Records from a collection:
——————————

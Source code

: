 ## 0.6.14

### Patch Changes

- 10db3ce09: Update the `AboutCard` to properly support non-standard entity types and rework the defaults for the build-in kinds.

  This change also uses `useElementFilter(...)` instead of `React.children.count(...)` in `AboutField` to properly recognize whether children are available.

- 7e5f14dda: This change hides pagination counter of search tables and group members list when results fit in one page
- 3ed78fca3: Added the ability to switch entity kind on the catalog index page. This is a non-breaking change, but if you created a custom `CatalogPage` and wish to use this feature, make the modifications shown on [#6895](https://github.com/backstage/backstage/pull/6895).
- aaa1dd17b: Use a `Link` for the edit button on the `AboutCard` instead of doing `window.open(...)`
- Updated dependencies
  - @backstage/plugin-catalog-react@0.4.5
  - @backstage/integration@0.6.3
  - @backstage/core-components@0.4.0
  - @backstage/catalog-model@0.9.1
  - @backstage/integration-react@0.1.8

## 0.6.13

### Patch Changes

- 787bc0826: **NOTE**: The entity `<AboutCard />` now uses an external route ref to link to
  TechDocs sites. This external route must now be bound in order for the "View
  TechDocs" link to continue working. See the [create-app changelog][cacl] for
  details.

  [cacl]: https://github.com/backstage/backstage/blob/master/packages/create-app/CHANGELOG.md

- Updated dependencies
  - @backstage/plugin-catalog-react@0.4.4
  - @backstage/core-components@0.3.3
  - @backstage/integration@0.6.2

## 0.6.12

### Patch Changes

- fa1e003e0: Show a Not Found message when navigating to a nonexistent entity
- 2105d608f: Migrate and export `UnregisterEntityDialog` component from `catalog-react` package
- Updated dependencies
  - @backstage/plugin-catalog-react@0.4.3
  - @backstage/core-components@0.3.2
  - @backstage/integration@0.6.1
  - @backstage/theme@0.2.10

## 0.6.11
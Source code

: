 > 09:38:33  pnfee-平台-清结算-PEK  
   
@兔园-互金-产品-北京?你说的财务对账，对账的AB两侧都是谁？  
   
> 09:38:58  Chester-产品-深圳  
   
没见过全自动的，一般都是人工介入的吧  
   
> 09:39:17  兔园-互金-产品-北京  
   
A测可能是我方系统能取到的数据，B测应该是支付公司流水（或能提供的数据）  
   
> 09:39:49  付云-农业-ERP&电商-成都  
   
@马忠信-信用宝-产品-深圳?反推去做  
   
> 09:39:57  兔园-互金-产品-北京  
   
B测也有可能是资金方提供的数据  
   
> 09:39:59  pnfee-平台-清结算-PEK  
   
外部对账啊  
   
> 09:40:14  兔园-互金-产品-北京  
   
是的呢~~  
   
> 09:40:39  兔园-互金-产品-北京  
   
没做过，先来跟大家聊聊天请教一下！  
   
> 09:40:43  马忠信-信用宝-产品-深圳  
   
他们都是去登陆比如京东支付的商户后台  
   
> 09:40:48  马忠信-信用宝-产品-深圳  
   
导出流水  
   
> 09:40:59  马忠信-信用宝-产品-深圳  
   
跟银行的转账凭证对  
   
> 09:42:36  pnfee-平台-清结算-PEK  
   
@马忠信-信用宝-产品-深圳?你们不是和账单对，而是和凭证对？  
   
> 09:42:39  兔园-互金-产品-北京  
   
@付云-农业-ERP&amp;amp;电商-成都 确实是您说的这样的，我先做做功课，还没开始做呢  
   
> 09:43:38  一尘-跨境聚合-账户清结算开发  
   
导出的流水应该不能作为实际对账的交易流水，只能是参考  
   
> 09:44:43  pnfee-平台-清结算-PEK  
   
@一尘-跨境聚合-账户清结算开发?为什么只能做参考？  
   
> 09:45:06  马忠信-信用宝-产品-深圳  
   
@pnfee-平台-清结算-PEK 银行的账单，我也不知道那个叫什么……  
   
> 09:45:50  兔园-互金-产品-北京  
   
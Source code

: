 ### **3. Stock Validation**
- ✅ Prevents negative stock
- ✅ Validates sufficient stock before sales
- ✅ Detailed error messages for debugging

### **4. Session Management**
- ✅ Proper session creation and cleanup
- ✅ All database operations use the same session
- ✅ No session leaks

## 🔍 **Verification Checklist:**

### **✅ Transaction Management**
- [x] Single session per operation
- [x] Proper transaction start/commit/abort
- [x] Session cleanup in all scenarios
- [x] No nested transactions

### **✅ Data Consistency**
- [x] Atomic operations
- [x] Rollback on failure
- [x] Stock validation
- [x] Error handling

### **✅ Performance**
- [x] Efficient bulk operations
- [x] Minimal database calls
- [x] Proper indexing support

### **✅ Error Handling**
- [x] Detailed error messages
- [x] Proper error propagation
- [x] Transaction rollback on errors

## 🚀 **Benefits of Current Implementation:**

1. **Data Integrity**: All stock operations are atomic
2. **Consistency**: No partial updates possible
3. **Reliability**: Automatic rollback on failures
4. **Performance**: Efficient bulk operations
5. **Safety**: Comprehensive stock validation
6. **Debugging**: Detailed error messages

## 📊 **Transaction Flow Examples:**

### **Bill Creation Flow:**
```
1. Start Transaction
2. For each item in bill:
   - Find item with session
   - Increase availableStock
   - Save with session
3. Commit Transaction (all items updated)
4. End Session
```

——————————

ASSIGNMENT: Set down every entry exactly as given.

ANSWER:
Source code

: ## 0.6.14

### Patch Changes

- 10db3ce09: Update the `AboutCard` to properly support non-standard entity types and rework the defaults for the build-in kinds.

  This change also uses `useElementFilter(...)` instead of `React.children.count(...)` in `AboutField` to properly recognize whether children are available.

- 7e5f14dda: This change hides pagination counter of search tables and group members list when results fit in one page
- 3ed78fca3: Added the ability to switch entity kind on the catalog index page. This is a non-breaking change, but if you created a custom `CatalogPage` and wish to use this feature, make the modifications shown on [#6895](https://github.com/backstage/backstage/pull/6895).
- aaa1dd17b: Use a `Link` for the edit button on the `AboutCard` instead of doing `window.open(...)`
- Updated dependencies
  - @backstage/plugin-catalog-react@0.4.5
  - @backstage/integration@0.6.3
  - @backstage/core-components@0.4.0
  - @backstage/catalog-model@0.9.1
  - @backstage/integration-react@0.1.8

## 0.6.13

### Patch Changes

- 787bc0826: **NOTE**: The entity `<AboutCard />` now uses an external route ref to link to
  TechDocs sites. This external route must now be bound in order for the "View
  TechDocs" link to continue working. See the [create-app changelog][cacl] for
  details.

  [cacl]: https://github.com/backstage/backstage/blob/master/packages/create-app/CHANGELOG.md

- Updated dependencies
  - @backstage/plugin-catalog-react@0.4.4
  - @backstage/core-components@0.3.3
  - @backstage/integration@0.6.2

## 0.6.12

### Patch Changes

- fa1e003e0: Show a Not Found message when navigating to a nonexistent entity
- 2105d608f: Migrate and export `UnregisterEntityDialog` component from `catalog-react` package
- Updated dependencies
  - @backstage/plugin-catalog-react@0.4.3
  - @backstage/core-components@0.3.2
  - @backstage/integration@0.6.1
  - @backstage/theme@0.2.10

## 0.6.11
Source code

: > 09:38:33  pnfee-平台-清结算-PEK  
   
@兔园-互金-产品-北京?你说的财务对账，对账的AB两侧都是谁？  
   
> 09:38:58  Chester-产品-深圳  
   
没见过全自动的，一般都是人工介入的吧  
   
> 09:39:17  兔园-互金-产品-北京  
   
A测可能是我方系统能取到的数据，B测应该是支付公司流水（或能提供的数据）  
   
> 09:39:49  付云-农业-ERP&电商-成都  
   
@马忠信-信用宝-产品-深圳?反推去做  
   
> 09:39:57  兔园-互金-产品-北京  
   
B测也有可能是资金方提供的数据  
   
> 09:39:59  pnfee-平台-清结算-PEK  
   
外部对账啊  
   
> 09:40:14  兔园-互金-产品-北京  
   
是的呢~~  
   
> 09:40:39  兔园-互金-产品-北京  
   
没做过，先来跟大家聊聊天请教一下！  
   
> 09:40:43  马忠信-信用宝-产品-深圳  
   
他们都是去登陆比如京东支付的商户后台  
   
> 09:40:48  马忠信-信用宝-产品-深圳  
   
导出流水  
   
> 09:40:59  马忠信-信用宝-产品-深圳  
   
跟银行的转账凭证对  
   
> 09:42:36  pnfee-平台-清结算-PEK  
   
@马忠信-信用宝-产品-深圳?你们不是和账单对，而是和凭证对？  
   
> 09:42:39  兔园-互金-产品-北京  
   
@付云-农业-ERP&amp;amp;电商-成都 确实是您说的这样的，我先做做功课，还没开始做呢  
   
> 09:43:38  一尘-跨境聚合-账户清结算开发  
   
导出的流水应该不能作为实际对账的交易流水，只能是参考  
   
> 09:44:43  pnfee-平台-清结算-PEK  
   
@一尘-跨境聚合-账户清结算开发?为什么只能做参考？  
   
> 09:45:06  马忠信-信用宝-产品-深圳  
   
@pnfee-平台-清结算-PEK 银行的账单，我也不知道那个叫什么……  
   
> 09:45:50  兔园-互金-产品-北京  
   
Source code

: ### **3. Stock Validation**
- ✅ Prevents negative stock
- ✅ Validates sufficient stock before sales
- ✅ Detailed error messages for debugging

### **4. Session Management**
- ✅ Proper session creation and cleanup
- ✅ All database operations use the same session
- ✅ No session leaks

## 🔍 **Verification Checklist:**

### **✅ Transaction Management**
- [x] Single session per operation
- [x] Proper transaction start/commit/abort
- [x] Session cleanup in all scenarios
- [x] No nested transactions

### **✅ Data Consistency**
- [x] Atomic operations
- [x] Rollback on failure
- [x] Stock validation
- [x] Error handling

### **✅ Performance**
- [x] Efficient bulk operations
- [x] Minimal database calls
- [x] Proper indexing support

### **✅ Error Handling**
- [x] Detailed error messages
- [x] Proper error propagation
- [x] Transaction rollback on errors

## 🚀 **Benefits of Current Implementation:**

1. **Data Integrity**: All stock operations are atomic
2. **Consistency**: No partial updates possible
3. **Reliability**: Automatic rollback on failures
4. **Performance**: Efficient bulk operations
5. **Safety**: Comprehensive stock validation
6. **Debugging**: Detailed error messages

## 📊 **Transaction Flow Examples:**

### **Bill Creation Flow:**
```
1. Start Transaction
2. For each item in bill:
   - Find item with session
   - Increase availableStock
   - Save with session
3. Commit Transaction (all items updated)
4. End Session
```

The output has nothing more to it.